Strategically, Brown’s decision to run for leader is lose-lose. Win the leadership and likely get pummeled by the Liberals. Lose the leadership and say goodbye to politics forever.

The vindication story could have gone very differently.

It started well. First, Brown’s repudiation of the CTV News allegations in the National Post and on his personal social-media channels was a public-relations success. It highlighted discrepancies and weaknesses in the reporting, as well as conflicts of interest. It highlighted the risks of the lack of due process.

The result? Fellow leadership contenders publicly stated that if Brown were to clear his name, presumably in a court of law, they would allow him to run in his Barrie riding under the party banner in the coming election.

All this changed after his leadership announcement.

Had Brown simply kept his head down, rallied his supporters, secured his riding nomination, stayed neutral in the leadership race and defended his name through appropriate channels, he likely would have found himself in very different circumstances.

Brown is well-liked in Barrie.
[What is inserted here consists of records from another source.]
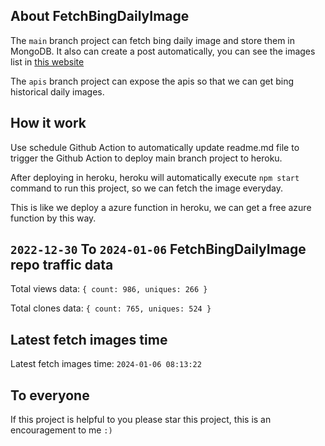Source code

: ## About FetchBingDailyImage

The `main` branch project can fetch bing daily image and store them in MongoDB.
It also can create a post automatically, you can see the images list in [this website](https://oursalbum.netlify.app)

The `apis` branch project can expose the apis so that we can get bing historical daily images.

## How it work

Use schedule Github Action to automatically update readme.md file to trigger the Github Action to deploy main branch project to heroku.

After deploying in heroku, heroku will automatically execute `npm start` command to run this project, so we can fetch the image everyday.

This is like we deploy a azure function in heroku, we can get a free azure function by this way.

## `2022-12-30` To `2024-01-06` FetchBingDailyImage repo traffic data

Total views data: `{ count: 986, uniques: 266 }`

Total clones data: `{ count: 765, uniques: 524 }`

## Latest fetch images time

Latest fetch images time: `2024-01-06 08:13:22`

## To everyone

If this project is helpful to you please star this project, this is an encouragement to me `:)`



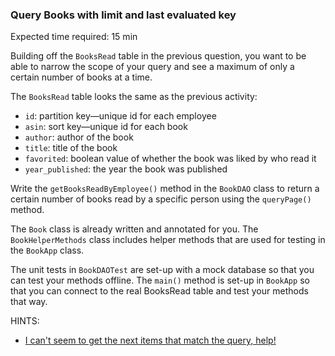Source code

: ### Query Books with limit and last evaluated key

Expected time required: 15 min

Building off the `BooksRead` table in the previous question, you want to be able to narrow the scope of your query and see
a maximum of only a certain number of books at a time. 

The `BooksRead` table looks the same as the previous activity:

* `id`: partition key—unique id for each employee
* `asin`: sort key—unique id for each book
* `author`: author of the book
* `title`: title of the book
* `favorited`: boolean value of whether the book was liked by who read it
* `year_published`: the year the book was published

Write the `getBooksReadByEmployee()` method in the `BookDAO` class to return a certain number of books read by a specific
person using the `queryPage()` method.

The `Book` class is already written and annotated for you. The `BookHelperMethods` class includes helper methods that
are used for testing in the `BookApp` class. 

The unit tests in `BookDAOTest` are set-up with a mock database so that you can test your methods offline. The `main()`
method is set-up in `BookApp` so that you can connect to the real BooksRead table and test your methods that way.

HINTS:
* [I can't seem to get the next items that match the query, help!](./hints/hint-01.md)
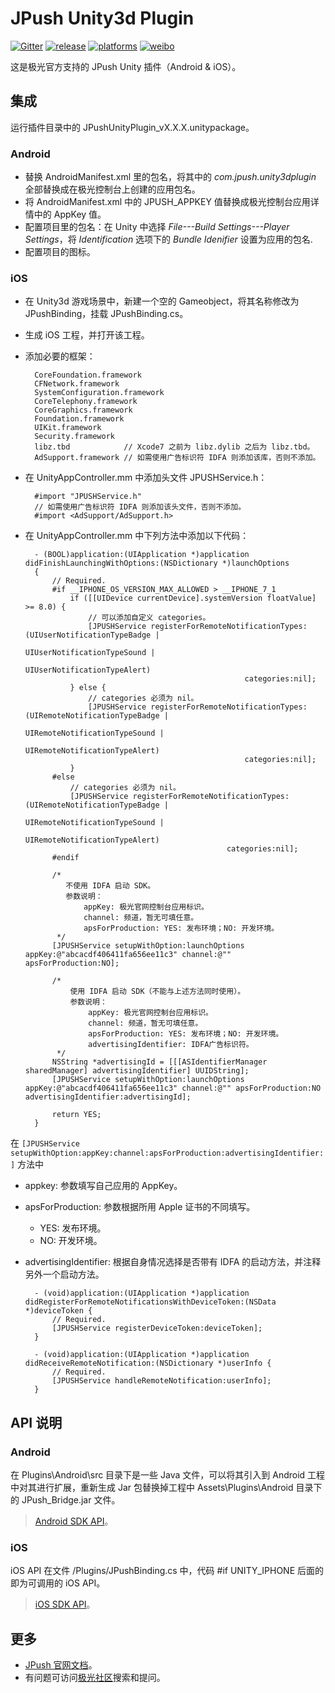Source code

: # JPush Unity3d Plugin

[![Gitter](https://badges.gitter.im/Join%20Chat.svg)](https://gitter.im/jpush/jpush-unity3d-plugin)
[![release](https://img.shields.io/badge/release-2.1.0-blue.svg)](https://github.com/jpush/jpush-unity3d-plugin/releases)
[![platforms](https://img.shields.io/badge/platforms-iOS%7CAndroid-lightgrey.svg)](https://github.com/jpush/jpush-unity3d-plugin)
[![weibo](https://img.shields.io/badge/weibo-JPush-blue.svg)](http://weibo.com/jpush?refer_flag=1001030101_&is_all=1)

这是极光官方支持的 JPush Unity 插件（Android &amp; iOS）。

## 集成
运行插件目录中的 JPushUnityPlugin_vX.X.X.unitypackage。

### Android
- 替换 AndroidManifest.xml 里的包名，将其中的 *com.jpush.unity3dplugin* 全部替换成在极光控制台上创建的应用包名。
- 将 AndroidManifest.xml 中的 JPUSH_APPKEY 值替换成极光控制台应用详情中的 AppKey 值。
- 配置项目里的包名：在 Unity 中选择 *File---Build Settings---Player Settings*，将 *Identification* 选项下的 *Bundle Idenifier* 设置为应用的包名.
- 配置项目的图标。

### iOS
* 在 Unity3d 游戏场景中，新建一个空的 Gameobject，将其名称修改为 JPushBinding，挂载 JPushBinding.cs。
* 生成 iOS 工程，并打开该工程。
* 添加必要的框架：

        CoreFoundation.framework
        CFNetwork.framework
        SystemConfiguration.framework
        CoreTelephony.framework
        CoreGraphics.framework
        Foundation.framework
        UIKit.framework
        Security.framework
        libz.tbd            // Xcode7 之前为 libz.dylib 之后为 libz.tbd。
        AdSupport.framework // 如需使用广告标识符 IDFA 则添加该库，否则不添加。

* 在 UnityAppController.mm 中添加头文件 JPUSHService.h：

        #import "JPUSHService.h"
        // 如需使用广告标识符 IDFA 则添加该头文件，否则不添加。
        #import <AdSupport/AdSupport.h>

* 在 UnityAppController.mm 中下列方法中添加以下代码：

        - (BOOL)application:(UIApplication *)application didFinishLaunchingWithOptions:(NSDictionary *)launchOptions
        {
            // Required.
        	#if __IPHONE_OS_VERSION_MAX_ALLOWED > __IPHONE_7_1
        	    if ([[UIDevice currentDevice].systemVersion floatValue] >= 8.0) {
        	        // 可以添加自定义 categories。
        	        [JPUSHService registerForRemoteNotificationTypes:(UIUserNotificationTypeBadge |
        	                                                       UIUserNotificationTypeSound |
        	                                                       UIUserNotificationTypeAlert)
        	                                           categories:nil];
        	    } else {
        	        // categories 必须为 nil。
        	        [JPUSHService registerForRemoteNotificationTypes:(UIRemoteNotificationTypeBadge |
        	                                                       UIRemoteNotificationTypeSound |
        	                                                       UIRemoteNotificationTypeAlert)
        	                                           categories:nil];
        	    }
        	#else
        	    // categories 必须为 nil。
        	    [JPUSHService registerForRemoteNotificationTypes:(UIRemoteNotificationTypeBadge |
        	                                                   UIRemoteNotificationTypeSound |
        	                                                   UIRemoteNotificationTypeAlert)
        	                                       categories:nil];
        	#endif

        	/*
               不使用 IDFA 启动 SDK。
               参数说明：
                   appKey: 极光官网控制台应用标识。
                   channel: 频道，暂无可填任意。
                   apsForProduction: YES: 发布环境；NO: 开发环境。
             */
            [JPUSHService setupWithOption:launchOptions appKey:@"abcacdf406411fa656ee11c3" channel:@"" apsForProduction:NO];

            /*
                使用 IDFA 启动 SDK（不能与上述方法同时使用）。
                参数说明：
                    appKey: 极光官网控制台应用标识。
                    channel: 频道，暂无可填任意。
                    apsForProduction: YES: 发布环境；NO: 开发环境。
                    advertisingIdentifier: IDFA广告标识符。
             */
            NSString *advertisingId = [[[ASIdentifierManager sharedManager] advertisingIdentifier] UUIDString];
            [JPUSHService setupWithOption:launchOptions appKey:@"abcacdf406411fa656ee11c3" channel:@"" apsForProduction:NO advertisingIdentifier:advertisingId];

        	return YES;
        }

在 `[JPUSHService setupWithOption:appKey:channel:apsForProduction:advertisingIdentifier:]` 方法中
- appkey: 参数填写自己应用的 AppKey。
- apsForProduction: 参数根据所用 Apple 证书的不同填写。
    - YES: 发布环境。
    - NO: 开发环境。
- advertisingIdentifier: 根据自身情况选择是否带有 IDFA 的启动方法，并注释另外一个启动方法。

        - (void)application:(UIApplication *)application 	didRegisterForRemoteNotificationsWithDeviceToken:(NSData *)deviceToken {
        	// Required.
        	[JPUSHService registerDeviceToken:deviceToken];
        }

        - (void)application:(UIApplication *)application 	didReceiveRemoteNotification:(NSDictionary *)userInfo {
        	// Required.
        	[JPUSHService handleRemoteNotification:userInfo];
        }


## API 说明
### Android
在 Plugins\Android\src 目录下是一些 Java 文件，可以将其引入到 Android 工程中对其进行扩展，重新生成 Jar 包替换掉工程中 Assets\Plugins\Android 目录下的 JPush_Bridge.jar 文件。

> [Android SDK API](/Doc/AndroidAPI.md)。

### iOS
iOS API 在文件 /Plugins/JPushBinding.cs 中，代码 #if UNITY_IPHONE 后面的即为可调用的 iOS API。

> [iOS SDK API](http://docs.jpush.io/client/ios_api/)。

## 更多
- [JPush 官网文档](http://docs.jiguang.cn/guideline/jmessage_guide/)。
- 有问题可访问[极光社区](http://community.jpush.cn/)搜索和提问。
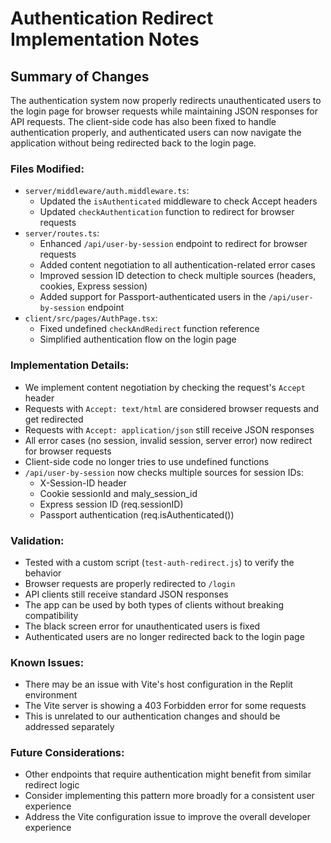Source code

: # Authentication Redirect Implementation Notes

## Summary of Changes

The authentication system now properly redirects unauthenticated users to the login page for browser requests while maintaining JSON responses for API requests. The client-side code has also been fixed to handle authentication properly, and authenticated users can now navigate the application without being redirected back to the login page.

### Files Modified:
- `server/middleware/auth.middleware.ts`:
  - Updated the `isAuthenticated` middleware to check Accept headers
  - Updated `checkAuthentication` function to redirect for browser requests
- `server/routes.ts`:
  - Enhanced `/api/user-by-session` endpoint to redirect for browser requests
  - Added content negotiation to all authentication-related error cases
  - Improved session ID detection to check multiple sources (headers, cookies, Express session)
  - Added support for Passport-authenticated users in the `/api/user-by-session` endpoint
- `client/src/pages/AuthPage.tsx`:
  - Fixed undefined `checkAndRedirect` function reference 
  - Simplified authentication flow on the login page

### Implementation Details:
- We implement content negotiation by checking the request's `Accept` header
- Requests with `Accept: text/html` are considered browser requests and get redirected
- Requests with `Accept: application/json` still receive JSON responses
- All error cases (no session, invalid session, server error) now redirect for browser requests
- Client-side code no longer tries to use undefined functions
- `/api/user-by-session` now checks multiple sources for session IDs:
  - X-Session-ID header
  - Cookie sessionId and maly_session_id
  - Express session ID (req.sessionID)
  - Passport authentication (req.isAuthenticated())

### Validation:
- Tested with a custom script (`test-auth-redirect.js`) to verify the behavior
- Browser requests are properly redirected to `/login`
- API clients still receive standard JSON responses
- The app can be used by both types of clients without breaking compatibility
- The black screen error for unauthenticated users is fixed
- Authenticated users are no longer redirected back to the login page

### Known Issues:
- There may be an issue with Vite's host configuration in the Replit environment
- The Vite server is showing a 403 Forbidden error for some requests
- This is unrelated to our authentication changes and should be addressed separately

### Future Considerations:
- Other endpoints that require authentication might benefit from similar redirect logic
- Consider implementing this pattern more broadly for a consistent user experience
- Address the Vite configuration issue to improve the overall developer experience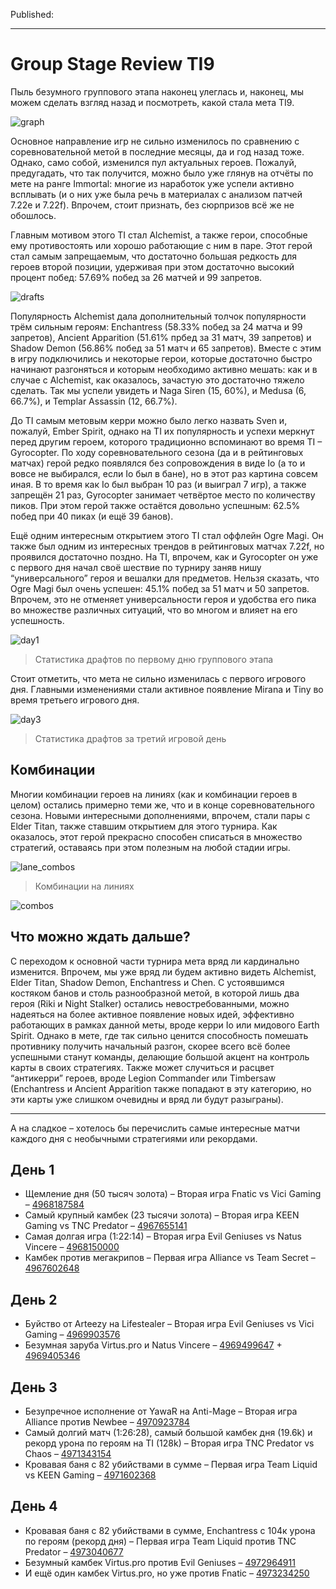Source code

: Published:

---

# Group Stage Review TI9

Пыль безумного группового этапа наконец улеглась и, наконец, мы можем сделать взгляд назад и посмотреть, какой стала мета TI9.

![graph](assets/graph.png)

Основное направление игр не сильно изменилось по сравнению с соревновательной метой в последние месяцы, да и год назад тоже. Однако, само собой, изменился пул актуальных героев. Пожалуй, предугадать, что так получится, можно было уже глянув на отчёты по мете на ранге Immortal: многие из наработок уже успели активно всплывать (и о них уже была речь в материалах с анализом патчей 7.22e и 7.22f). Впрочем, стоит признать, без сюрпризов всё же не обошлось.

Главным мотивом этого TI стал Alchemist, а также герои, способные ему противостоять или хорошо работающие с ним в паре. Этот герой стал самым запрещаемым, что достаточно большая редкость для героев второй позиции, удерживая при этом достаточно высокий процент побед: 57.69% побед за 26 матчей и 99 запретов.

![drafts](assets/drafts_gs.png)

Популярность Alchemist дала дополнительный толчок популярности трём сильным героям: Enchantress (58.33% побед за 24 матча и 99 запретов), Ancient Apparition (51.61% прбед за 31 матч, 39 запретов) и Shadow Demon (56.86% побед за 51 матч и 65 запретов). Вместе с этим в игру подключились и некоторые герои, которые достаточно быстро начинают разгоняться и которым необходимо активно мешать: как и в случае с Alchemist, как оказалось, зачастую это достаточно тяжело сделать. Так мы успели увидеть и Naga Siren (15, 60%), и Medusa (6, 66.7%), и Templar Assassin (12, 66.7%). 

До TI самым метовым керри можно было легко назвать Sven и, пожалуй, Ember Spirit, однако на TI их популярность и успехи меркнут перед другим героем, которого традиционно вспоминают во время TI – Gyrocopter. По ходу соревновательного сезона (да и в рейтинговых матчах) герой редко появлялся без сопровождения в виде Io (а то и вовсе не выбирался, если Io был в бане), но в этот раз картина совсем иная. В то время как Io был выбран 10 раз (и выиграл 7 игр), а также запрещён 21 раз, Gyrocopter занимает четвёртое место по количеству пиков. При этом герой также остаётся довольно успешным: 62.5% побед при 40 пиках (и ещё 39 банов).

Ещё одним интересным открытием этого TI стал оффлейн Ogre Magi. Он также был одним из интересных трендов в рейтинговых матчах 7.22f, но проявился достаточно поздно. На TI, впрочем, как и Gyrocopter он уже с первого дня начал своё шествие по турниру заняв нишу “универсального” героя и вешалки для предметов. Нельзя сказать, что Ogre Magi был очень успешен: 45.1% побед за 51 матч и 50 запретов. Впрочем, это не отменяет универсальности героя и удобства его пика во множестве различных ситуаций, что во многом и влияет на его успешность.

![day1](assets/day1.png)

> Статистика драфтов по первому дню группового этапа

Стоит отметить, что мета не сильно изменилась с первого игрового дня. Главными изменениями стали активное появление Mirana и Tiny во время третьего игрового дня.

![day3](assets/day3.png)

> Статистика драфтов за третий игровой день

## Комбинации

Многии комбинации героев на линиях (как и комбинации героев в целом) остались примерно теми же, что и в конце соревновательного сезона. Новыми интересными дополнениями, впрочем, стали пары с Elder Titan, также ставшим открытием для этого турнира. Как оказалось, этот герой прекрасно способен списаться в множество стратегий, оставаясь при этом полезным на любой стадии игры.

![lane_combos](assets/lane_combos.png)

> Комбинации на линиях

![combos](assets/combos.png)

## Что можно ждать дальше?

С переходом к основной части турнира мета вряд ли кардинально изменится. Впрочем, мы уже вряд ли будем активно видеть Alchemist, Elder Titan, Shadow Demon, Enchantress и Chen. С устоявшимся костяком банов и столь разнообразной метой, в которой лишь два героя (Riki и Night Stalker) остались невостребованными, можно надеяться на более активное появление новых идей, эффективно работающих в рамках данной меты, вроде керри Io или мидового Earth Spirit. Однако в мете, где так сильно ценится способность помешать противнику получить начальный разгон, скорее всего всё более успешными станут команды, делающие большой акцент на контроль карты в своих стратегиях. Также может случиться и расцвет “антикерри” героев, вроде Legion Commander или Timbersaw (Enchantress и Ancient Apparition также попадают в эту категорию, но эти карты уже слишком очевидны и вряд ли будут разыграны).

---

А на сладкое – хотелось бы перечислить самые интересные матчи каждого дня с необычными стратегиями или рекордами.

## День 1

* Щемление дня (50 тысяч золота) – Вторая игра Fnatic vs Vici Gaming – [4968187584](https://dotabuff.com/matches/4968187584)
* Самый крупный камбек (23 тысячи золота) – Вторая игра KEEN Gaming vs TNC Predator – [4967655141](https://dotabuff.com/matches/4967655141)
* Самая долгая игра (1:22:14) – Вторая игра Evil Geniuses vs Natus Vincere – [4968150000](https://dotabuff.com/matches/4968150000)
* Камбек против мегакрипов – Первая игра Alliance vs Team Secret – [4967602648](https://www.dotabuff.com/matches/496760264)

## День 2

* Буйство от Arteezy на Lifestealer – Вторая игра Evil Geniuses vs Vici Gaming – [4969903576](https://www.dotabuff.com/matches/4969903576)
* Безумная заруба Virtus.pro и Natus Vincere – [4969499647](https://www.dotabuff.com/matches/4969499647) + [4969405346](https://www.dotabuff.com/matches/4969405346)

## День 3

* Безупречное исполнение от YawaR на Anti-Mage – Вторая игра Alliance против Newbee – [4970923784](https://dotabuff.com/matches/4970923784)
* Самый долгий матч (1:26:28), самый большой камбек дня (19.6k) и рекорд урона по героям на TI (128k) – Вторая игра TNC Predator vs Chaos – [4971343154](https://dotabuff.com/matches/4971343154)
* Кровавая баня с 82 убийствами в сумме – Первая игра Team Liquid vs KEEN Gaming – [4971602368](https://www.dotabuff.com/matches/4971602368)

## День 4

* Кровавая баня с 82 убийствами в сумме, Enchantress с 104к урона по героям (рекорд дня) – Первая игра Team Liquid против TNC Predator – [4973040677](https://www.dotabuff.com/matches/4973040677)
* Безумный камбек Virtus.pro против Evil Geniuses – [4972964911](https://www.dotabuff.com/matches/4972964911)
* И ещё один камбек Virtus.pro, но уже против Fnatic – [4973234250](https://www.dotabuff.com/matches/4973234250)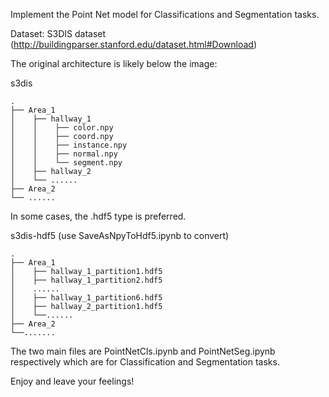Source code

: Implement the Point Net model for Classifications and Segmentation tasks.

Dataset: S3DIS dataset (http://buildingparser.stanford.edu/dataset.html#Download)

The original architecture is likely below the image:


s3dis

    .
    ├── Area_1
    │    ├── hallway_1
    │    │    ├── color.npy
    │    │    ├── coord.npy
    │    │    ├── instance.npy
    │    │    ├── normal.npy
    │    │    └── segment.npy
    │    ├── hallway_2
    │    └── ......
    ├── Area_2
    └── ......

In some cases, the .hdf5 type is preferred.

s3dis-hdf5 (use SaveAsNpyToHdf5.ipynb to convert)

    .
    ├── Area_1
    │    ├── hallway_1_partition1.hdf5
    │    ├── hallway_1_partition2.hdf5
    │    ......
    │    ├── hallway_1_partition6.hdf5
    │    ├── hallway_2_partition1.hdf5
    │    └──......
    ├── Area_2
    └──.......


The two main files are PointNetCls.ipynb and PointNetSeg.ipynb respectively which are for Classification and Segmentation tasks.

Enjoy and leave your feelings!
Re-election and a cleared name would have turbocharged his way to a recovered reputation.

Unfortunately, it seems ego got the better of him.

If he doesn’t win the leadership, which he most likely will not, the eventual leader of the party will owe him nothing and offers to let him run under the party banner will likely vanish.

In short, he will have squandered not only his second chance but his last chance.

Brown is a career politician. In Canada, politicians – especially provincial politicians – have a notoriously difficult time finding work after holding public office. Brown’s tarnished reputation won’t make things easier.

Brown’s entrance into the PC leadership race is not a strategy for vindication. Rather, it is a one-way ticket into the purgatory of reputational damage; a purgatory where once in, there is no way out.

Jaime Watt is the executive chairman of Navigator Ltd. and a Conservative strategist.